What you should do
Examine each line of the data. Copy those that contain the string "traffic".

Task input

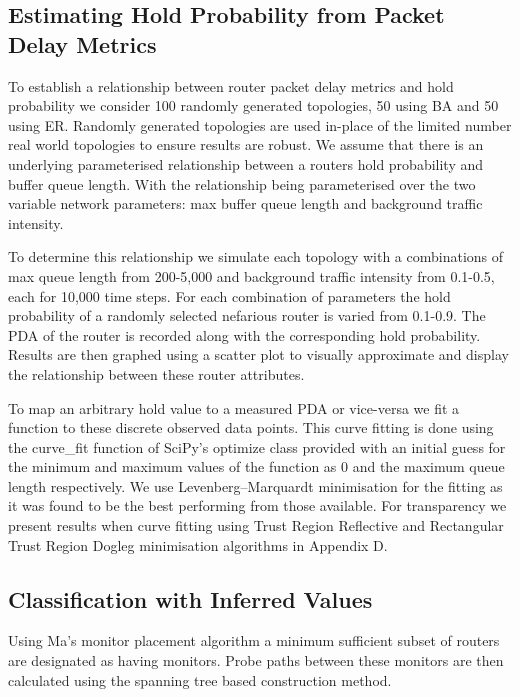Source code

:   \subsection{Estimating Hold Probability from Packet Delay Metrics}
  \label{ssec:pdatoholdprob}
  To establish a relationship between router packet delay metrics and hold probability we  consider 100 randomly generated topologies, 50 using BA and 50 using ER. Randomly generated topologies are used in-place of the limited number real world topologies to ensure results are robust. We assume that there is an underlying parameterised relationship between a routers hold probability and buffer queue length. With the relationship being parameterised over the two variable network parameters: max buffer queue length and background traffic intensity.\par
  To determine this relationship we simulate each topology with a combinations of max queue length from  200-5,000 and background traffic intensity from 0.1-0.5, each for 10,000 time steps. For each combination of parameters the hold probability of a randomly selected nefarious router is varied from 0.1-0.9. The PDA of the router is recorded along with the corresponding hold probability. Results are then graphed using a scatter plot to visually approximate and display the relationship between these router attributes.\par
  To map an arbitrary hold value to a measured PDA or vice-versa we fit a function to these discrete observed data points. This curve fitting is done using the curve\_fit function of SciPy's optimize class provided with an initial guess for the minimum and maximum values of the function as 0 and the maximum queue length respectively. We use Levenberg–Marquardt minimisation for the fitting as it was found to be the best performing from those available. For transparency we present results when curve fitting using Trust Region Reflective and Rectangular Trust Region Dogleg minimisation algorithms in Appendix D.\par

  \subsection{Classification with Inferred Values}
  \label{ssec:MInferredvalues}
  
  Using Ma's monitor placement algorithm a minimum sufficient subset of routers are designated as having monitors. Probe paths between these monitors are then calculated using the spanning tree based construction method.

---

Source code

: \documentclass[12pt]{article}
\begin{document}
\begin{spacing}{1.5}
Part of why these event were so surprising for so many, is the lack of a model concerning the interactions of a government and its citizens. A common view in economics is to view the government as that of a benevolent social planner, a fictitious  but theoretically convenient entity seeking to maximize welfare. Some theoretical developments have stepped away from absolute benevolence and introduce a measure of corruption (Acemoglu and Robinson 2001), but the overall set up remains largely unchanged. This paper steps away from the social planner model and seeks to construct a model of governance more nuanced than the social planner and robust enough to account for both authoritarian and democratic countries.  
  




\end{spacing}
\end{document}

Task answer
  To establish a relationship between router packet delay metrics and hold probability we  consider 100 randomly generated topologies, 50 using BA and 50 using ER. Randomly generated topologies are used in-place of the limited number real world topologies to ensure results are robust. We assume that there is an underlying parameterised relationship between a routers hold probability and buffer queue length. With the relationship being parameterised over the two variable network parameters: max buffer queue length and background traffic intensity.\par
  To determine this relationship we simulate each topology with a combinations of max queue length from  200-5,000 and background traffic intensity from 0.1-0.5, each for 10,000 time steps. For each combination of parameters the hold probability of a randomly selected nefarious router is varied from 0.1-0.9. The PDA of the router is recorded along with the corresponding hold probability. Results are then graphed using a scatter plot to visually approximate and display the relationship between these router attributes.\par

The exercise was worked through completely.